相変わらず音楽はよく聞いているのですが、感動することはめっきりとなくなりました。その原因はなんとなくわかります。音楽を聞き過ぎたからでしょう。
ことばのある音楽は以前から聞くことが少なかったのですが、最近はさらに聞かなくなりました。主に聞くのはクラシックとジャズです。
クラシックの場合、いわゆる名曲はほぼ聞き尽くしました。お気に入りの演奏は細部まで覚えていて、ターンテーブルにのせても耳はまだ聞こえないその演奏の先を聞いています。これでは感動するわけがありません。
新しい演奏はよほど奇をてらったものでなければ印象に残りません。それに、そういった演奏はすぐにあきてしまいます。

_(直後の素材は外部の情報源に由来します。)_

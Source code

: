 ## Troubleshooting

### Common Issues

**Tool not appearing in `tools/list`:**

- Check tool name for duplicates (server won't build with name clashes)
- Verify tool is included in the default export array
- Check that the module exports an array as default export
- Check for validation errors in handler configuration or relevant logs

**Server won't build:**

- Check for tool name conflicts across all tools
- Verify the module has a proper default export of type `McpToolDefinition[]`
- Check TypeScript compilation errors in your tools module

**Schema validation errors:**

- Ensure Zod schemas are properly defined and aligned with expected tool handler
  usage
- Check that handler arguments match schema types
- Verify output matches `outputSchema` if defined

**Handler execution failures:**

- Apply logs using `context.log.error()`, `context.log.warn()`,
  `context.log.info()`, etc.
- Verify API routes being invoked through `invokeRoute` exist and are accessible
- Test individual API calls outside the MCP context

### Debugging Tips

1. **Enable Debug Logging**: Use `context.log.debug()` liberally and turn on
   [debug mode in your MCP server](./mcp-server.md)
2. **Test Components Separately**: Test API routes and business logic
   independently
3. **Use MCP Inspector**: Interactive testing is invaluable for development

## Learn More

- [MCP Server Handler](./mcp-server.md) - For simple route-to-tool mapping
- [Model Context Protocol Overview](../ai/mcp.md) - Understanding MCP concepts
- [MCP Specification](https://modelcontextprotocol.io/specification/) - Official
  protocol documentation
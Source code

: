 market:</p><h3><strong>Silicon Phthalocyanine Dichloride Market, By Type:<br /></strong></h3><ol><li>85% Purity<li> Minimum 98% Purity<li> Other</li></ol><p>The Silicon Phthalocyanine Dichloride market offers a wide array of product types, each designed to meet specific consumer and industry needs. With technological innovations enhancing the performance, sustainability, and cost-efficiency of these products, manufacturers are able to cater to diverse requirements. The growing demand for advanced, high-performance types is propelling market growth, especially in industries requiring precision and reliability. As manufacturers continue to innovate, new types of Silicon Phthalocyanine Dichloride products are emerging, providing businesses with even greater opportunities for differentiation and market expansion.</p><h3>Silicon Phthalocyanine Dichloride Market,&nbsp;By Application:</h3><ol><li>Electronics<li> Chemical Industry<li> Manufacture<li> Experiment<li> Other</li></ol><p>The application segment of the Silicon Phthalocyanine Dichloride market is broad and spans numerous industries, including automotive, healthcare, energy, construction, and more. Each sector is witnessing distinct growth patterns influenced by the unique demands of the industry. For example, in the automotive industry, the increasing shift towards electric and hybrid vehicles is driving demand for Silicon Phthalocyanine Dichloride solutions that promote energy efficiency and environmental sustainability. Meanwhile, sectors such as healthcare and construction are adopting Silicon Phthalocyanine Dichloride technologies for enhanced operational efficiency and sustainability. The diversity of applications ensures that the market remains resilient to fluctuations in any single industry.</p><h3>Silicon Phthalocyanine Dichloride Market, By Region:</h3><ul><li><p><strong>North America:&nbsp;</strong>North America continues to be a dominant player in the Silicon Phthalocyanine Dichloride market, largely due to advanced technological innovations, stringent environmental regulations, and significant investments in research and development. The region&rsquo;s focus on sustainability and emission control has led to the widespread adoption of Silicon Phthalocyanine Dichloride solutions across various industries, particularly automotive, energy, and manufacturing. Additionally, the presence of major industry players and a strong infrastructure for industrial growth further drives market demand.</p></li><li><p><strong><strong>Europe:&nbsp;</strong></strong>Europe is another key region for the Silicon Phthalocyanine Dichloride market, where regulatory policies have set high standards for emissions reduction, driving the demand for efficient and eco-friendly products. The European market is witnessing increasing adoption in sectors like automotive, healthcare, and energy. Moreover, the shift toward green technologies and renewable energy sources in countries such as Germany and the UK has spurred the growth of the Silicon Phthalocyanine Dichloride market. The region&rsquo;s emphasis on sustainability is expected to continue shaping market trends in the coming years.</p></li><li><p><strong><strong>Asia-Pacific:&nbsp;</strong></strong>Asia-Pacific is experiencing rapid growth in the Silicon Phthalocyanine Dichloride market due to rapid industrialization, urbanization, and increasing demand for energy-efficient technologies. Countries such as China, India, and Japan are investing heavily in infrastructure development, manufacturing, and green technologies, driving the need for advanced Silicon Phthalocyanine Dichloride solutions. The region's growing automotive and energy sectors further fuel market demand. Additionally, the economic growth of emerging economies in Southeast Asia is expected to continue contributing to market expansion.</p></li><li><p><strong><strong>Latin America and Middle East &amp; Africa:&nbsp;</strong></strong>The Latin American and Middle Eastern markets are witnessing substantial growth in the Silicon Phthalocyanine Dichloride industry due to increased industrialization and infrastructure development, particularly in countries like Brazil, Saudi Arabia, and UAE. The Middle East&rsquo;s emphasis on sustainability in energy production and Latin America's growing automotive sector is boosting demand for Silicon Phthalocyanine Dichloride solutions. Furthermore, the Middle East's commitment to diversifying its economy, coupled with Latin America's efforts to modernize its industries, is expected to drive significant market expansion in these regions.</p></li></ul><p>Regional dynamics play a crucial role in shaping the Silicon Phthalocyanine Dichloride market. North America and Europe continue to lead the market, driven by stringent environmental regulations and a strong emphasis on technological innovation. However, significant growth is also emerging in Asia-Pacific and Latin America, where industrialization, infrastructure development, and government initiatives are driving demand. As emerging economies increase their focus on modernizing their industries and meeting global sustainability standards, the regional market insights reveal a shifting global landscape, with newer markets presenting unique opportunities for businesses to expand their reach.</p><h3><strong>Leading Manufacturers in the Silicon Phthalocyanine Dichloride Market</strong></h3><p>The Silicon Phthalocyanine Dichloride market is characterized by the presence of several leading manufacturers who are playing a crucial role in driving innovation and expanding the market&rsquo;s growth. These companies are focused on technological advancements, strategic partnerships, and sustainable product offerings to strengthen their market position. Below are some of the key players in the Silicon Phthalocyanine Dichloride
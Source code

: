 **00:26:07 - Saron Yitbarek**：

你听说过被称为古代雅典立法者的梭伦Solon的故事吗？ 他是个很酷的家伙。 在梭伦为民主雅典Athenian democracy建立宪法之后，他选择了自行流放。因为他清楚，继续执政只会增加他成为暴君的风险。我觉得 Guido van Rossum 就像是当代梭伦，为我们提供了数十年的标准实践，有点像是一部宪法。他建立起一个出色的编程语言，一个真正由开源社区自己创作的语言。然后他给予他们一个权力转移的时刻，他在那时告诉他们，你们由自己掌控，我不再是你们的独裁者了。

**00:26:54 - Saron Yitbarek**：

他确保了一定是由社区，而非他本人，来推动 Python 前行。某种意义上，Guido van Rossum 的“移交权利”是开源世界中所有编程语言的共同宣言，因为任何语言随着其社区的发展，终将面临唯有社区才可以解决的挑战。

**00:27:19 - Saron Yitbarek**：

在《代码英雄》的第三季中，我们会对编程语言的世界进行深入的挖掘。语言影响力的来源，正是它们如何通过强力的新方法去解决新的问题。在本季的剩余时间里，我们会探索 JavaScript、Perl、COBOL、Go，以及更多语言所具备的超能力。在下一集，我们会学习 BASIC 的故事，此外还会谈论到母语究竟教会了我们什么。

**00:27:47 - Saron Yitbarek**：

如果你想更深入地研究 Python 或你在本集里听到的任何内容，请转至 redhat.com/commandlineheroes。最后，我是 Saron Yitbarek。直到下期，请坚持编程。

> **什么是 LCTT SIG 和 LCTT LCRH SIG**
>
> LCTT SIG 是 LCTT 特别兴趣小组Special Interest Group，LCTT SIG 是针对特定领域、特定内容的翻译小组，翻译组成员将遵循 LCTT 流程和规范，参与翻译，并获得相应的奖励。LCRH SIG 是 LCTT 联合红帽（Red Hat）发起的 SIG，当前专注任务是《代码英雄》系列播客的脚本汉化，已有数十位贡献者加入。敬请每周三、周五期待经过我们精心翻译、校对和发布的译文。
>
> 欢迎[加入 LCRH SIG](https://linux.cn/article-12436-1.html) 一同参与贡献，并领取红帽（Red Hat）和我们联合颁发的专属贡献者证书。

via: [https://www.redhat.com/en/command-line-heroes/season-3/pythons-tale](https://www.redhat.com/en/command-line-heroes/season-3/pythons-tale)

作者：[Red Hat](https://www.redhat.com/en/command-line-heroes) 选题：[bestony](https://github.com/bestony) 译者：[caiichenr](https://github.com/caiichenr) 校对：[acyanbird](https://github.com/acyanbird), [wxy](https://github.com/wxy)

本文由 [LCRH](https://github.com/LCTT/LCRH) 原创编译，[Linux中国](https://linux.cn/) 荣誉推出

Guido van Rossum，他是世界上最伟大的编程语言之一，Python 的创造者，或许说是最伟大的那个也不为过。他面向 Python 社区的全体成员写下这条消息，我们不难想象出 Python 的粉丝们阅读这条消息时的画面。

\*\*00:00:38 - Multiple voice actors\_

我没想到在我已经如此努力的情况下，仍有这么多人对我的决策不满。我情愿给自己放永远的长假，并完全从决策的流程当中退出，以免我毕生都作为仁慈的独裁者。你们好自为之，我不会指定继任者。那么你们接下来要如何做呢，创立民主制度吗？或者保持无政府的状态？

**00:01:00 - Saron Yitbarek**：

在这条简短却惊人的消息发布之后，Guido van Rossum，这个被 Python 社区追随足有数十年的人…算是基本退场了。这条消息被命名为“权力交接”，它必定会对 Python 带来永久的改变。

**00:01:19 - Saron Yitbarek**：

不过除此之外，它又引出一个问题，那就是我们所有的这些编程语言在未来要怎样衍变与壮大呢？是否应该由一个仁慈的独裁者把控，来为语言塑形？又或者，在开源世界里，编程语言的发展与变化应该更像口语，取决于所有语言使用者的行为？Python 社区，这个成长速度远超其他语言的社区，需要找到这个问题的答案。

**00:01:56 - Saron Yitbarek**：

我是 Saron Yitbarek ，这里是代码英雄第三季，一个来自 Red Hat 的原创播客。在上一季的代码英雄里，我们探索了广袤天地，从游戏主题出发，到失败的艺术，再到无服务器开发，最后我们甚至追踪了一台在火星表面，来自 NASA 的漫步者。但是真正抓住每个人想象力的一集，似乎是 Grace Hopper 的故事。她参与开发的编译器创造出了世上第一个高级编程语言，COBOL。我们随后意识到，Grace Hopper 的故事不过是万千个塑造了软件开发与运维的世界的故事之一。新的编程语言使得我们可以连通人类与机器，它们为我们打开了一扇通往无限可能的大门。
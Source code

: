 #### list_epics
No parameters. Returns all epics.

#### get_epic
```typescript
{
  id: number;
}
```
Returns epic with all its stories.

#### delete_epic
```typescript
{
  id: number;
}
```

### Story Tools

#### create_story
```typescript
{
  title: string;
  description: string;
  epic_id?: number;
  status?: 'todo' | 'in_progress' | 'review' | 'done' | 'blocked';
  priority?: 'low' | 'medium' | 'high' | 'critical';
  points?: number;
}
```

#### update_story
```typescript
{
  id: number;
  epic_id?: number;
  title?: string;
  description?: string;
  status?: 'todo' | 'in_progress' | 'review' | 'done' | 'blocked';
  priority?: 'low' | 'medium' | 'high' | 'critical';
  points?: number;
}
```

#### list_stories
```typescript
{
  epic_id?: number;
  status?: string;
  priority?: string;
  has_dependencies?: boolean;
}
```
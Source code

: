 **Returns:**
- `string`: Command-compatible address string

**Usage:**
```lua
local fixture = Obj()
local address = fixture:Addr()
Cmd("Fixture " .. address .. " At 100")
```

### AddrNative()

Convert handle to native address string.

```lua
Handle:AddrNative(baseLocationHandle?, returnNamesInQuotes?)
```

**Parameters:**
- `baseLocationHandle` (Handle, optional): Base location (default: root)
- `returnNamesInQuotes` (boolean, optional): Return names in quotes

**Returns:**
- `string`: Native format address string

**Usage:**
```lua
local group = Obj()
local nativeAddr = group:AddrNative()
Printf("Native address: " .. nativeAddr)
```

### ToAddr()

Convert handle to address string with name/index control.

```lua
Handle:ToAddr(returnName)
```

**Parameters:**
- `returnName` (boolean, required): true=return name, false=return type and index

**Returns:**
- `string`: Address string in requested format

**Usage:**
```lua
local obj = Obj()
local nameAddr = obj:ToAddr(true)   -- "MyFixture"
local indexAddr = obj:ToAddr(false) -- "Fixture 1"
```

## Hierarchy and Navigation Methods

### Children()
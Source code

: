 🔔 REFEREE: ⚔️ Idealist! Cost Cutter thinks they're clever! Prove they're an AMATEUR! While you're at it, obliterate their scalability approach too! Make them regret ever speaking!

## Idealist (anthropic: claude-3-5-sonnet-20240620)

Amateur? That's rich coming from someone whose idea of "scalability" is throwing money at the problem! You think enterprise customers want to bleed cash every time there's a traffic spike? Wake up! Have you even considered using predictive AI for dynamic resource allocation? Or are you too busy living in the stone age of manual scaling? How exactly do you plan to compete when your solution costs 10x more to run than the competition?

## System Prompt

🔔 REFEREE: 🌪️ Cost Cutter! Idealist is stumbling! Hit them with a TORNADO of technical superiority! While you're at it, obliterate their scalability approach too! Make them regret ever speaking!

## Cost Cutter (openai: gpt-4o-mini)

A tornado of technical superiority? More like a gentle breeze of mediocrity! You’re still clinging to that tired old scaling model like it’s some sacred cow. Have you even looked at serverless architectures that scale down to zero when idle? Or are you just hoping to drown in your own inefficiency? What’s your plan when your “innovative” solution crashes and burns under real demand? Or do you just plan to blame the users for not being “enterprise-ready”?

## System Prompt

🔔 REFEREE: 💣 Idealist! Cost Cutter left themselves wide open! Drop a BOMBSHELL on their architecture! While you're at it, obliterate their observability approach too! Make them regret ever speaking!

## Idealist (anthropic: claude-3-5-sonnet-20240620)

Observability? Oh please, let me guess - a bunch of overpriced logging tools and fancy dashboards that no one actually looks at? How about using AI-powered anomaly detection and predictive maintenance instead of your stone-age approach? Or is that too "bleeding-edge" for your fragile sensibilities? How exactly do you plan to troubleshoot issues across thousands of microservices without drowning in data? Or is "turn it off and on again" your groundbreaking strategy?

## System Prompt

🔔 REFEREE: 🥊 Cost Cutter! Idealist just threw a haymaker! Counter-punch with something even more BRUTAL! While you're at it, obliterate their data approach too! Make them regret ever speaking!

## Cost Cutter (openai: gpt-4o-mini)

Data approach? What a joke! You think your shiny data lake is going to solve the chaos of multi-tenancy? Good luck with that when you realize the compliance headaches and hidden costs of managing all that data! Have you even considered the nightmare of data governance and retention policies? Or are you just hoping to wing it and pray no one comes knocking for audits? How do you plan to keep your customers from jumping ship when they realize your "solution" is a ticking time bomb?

十代のころにビートルズのシングル盤を一日になんどかけても聞き飽きなかったような、二十代のころにモーツァルトのピアノ協奏曲のどれもに感動したような日々が帰ってくるのはとうにあきらめてしますが、初老にだって感動する音楽の聞き方はあるはずです。
まだ聞いていないジャンルを漁るのではなく(何度かやってみました)、たくさんの音楽を聞いてきたことがプラスになるようなこともあるはずでしょうから……。